Earlier in the year, we traveled to northern Colorado to scope out an imaginary town for Viridian Farms, the intentional community created by my book protagonists, and the setting for life... and a few deaths... in my murder mystery. I expected to see a lot of cattle since this is ranch land, but I didn't anticipate quite so many wind farms. I knew they existed, but driving through the depth of them, rather than just along side a row along the highway, was a rather dramatic and intense experience. See that shadow on the road above? That's from a windmill blade. They all move toward you, creating a surreal feeling of vertigo as you travel. It felt incredibly unpleasant.


Modern windmills are massive in size. My mindset about them before driving through this metal forest was definitely positive. After all, wind energy is more efficient and kinder to the environment. Right? I started questioning that premise when I viewed, up close, the incredible size of those metal towers, and the astounding amount of energy it must take to manufacture as well as transport them to their final locations. Wow. Just wow. 


There could be another book in my Morristown series related to the wind energy industry.
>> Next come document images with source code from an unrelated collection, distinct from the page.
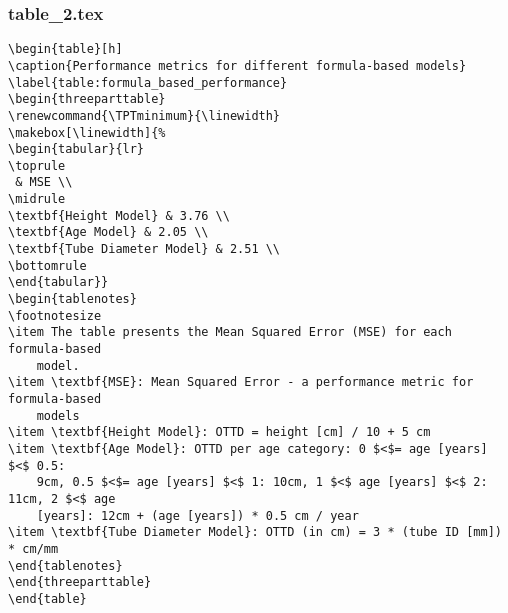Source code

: \documentclass[11pt]{article}
\begin{document}
\subsubsection*{table\_2.tex}

\begin{Verbatim}[tabsize=4]
\begin{table}[h]
\caption{Performance metrics for different formula-based models}
\label{table:formula_based_performance}
\begin{threeparttable}
\renewcommand{\TPTminimum}{\linewidth}
\makebox[\linewidth]{%
\begin{tabular}{lr}
\toprule
 & MSE \\
\midrule
\textbf{Height Model} & 3.76 \\
\textbf{Age Model} & 2.05 \\
\textbf{Tube Diameter Model} & 2.51 \\
\bottomrule
\end{tabular}}
\begin{tablenotes}
\footnotesize
\item The table presents the Mean Squared Error (MSE) for each formula-based
	model.
\item \textbf{MSE}: Mean Squared Error - a performance metric for formula-based
	models
\item \textbf{Height Model}: OTTD = height [cm] / 10 + 5 cm
\item \textbf{Age Model}: OTTD per age category: 0 $<$= age [years] $<$ 0.5:
	9cm, 0.5 $<$= age [years] $<$ 1: 10cm, 1 $<$ age [years] $<$ 2: 11cm, 2 $<$ age
	[years]: 12cm + (age [years]) * 0.5 cm / year
\item \textbf{Tube Diameter Model}: OTTD (in cm) = 3 * (tube ID [mm]) * cm/mm
\end{tablenotes}
\end{threeparttable}
\end{table}

\end{Verbatim}




\end{document}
It might not be the bucolic answer to fracking (another burgeoning energy industry in Colorado) I thought it might be. More research is required.


More importantly to the first book in the series - would my book characters want to live in the moving shadows and intense energy of these turning giants? Would you?

3 comments:

Bob Sanchez said...

I've seen the individual blades being transported on the backs of flatbed trucks in southern California. They are humongous. When I first saw a huge field of these windmills there, I imagined Don Quixote bravely charging them on his steed Rocinante.

Do windmills pose any environmental challenges? They certainly seem beneficial, if unsightly.

Susan Gourley/Kelley said...

Those fields of windmills are spooky if you're driving by them during fogging conditions. I know they endanger birds but they seem a better cleaner source of energy than most choices.

Stepheny Houghtlin said...

Great post today with information your travels have now provided me. Worth your speculation on a new setting for a mystery.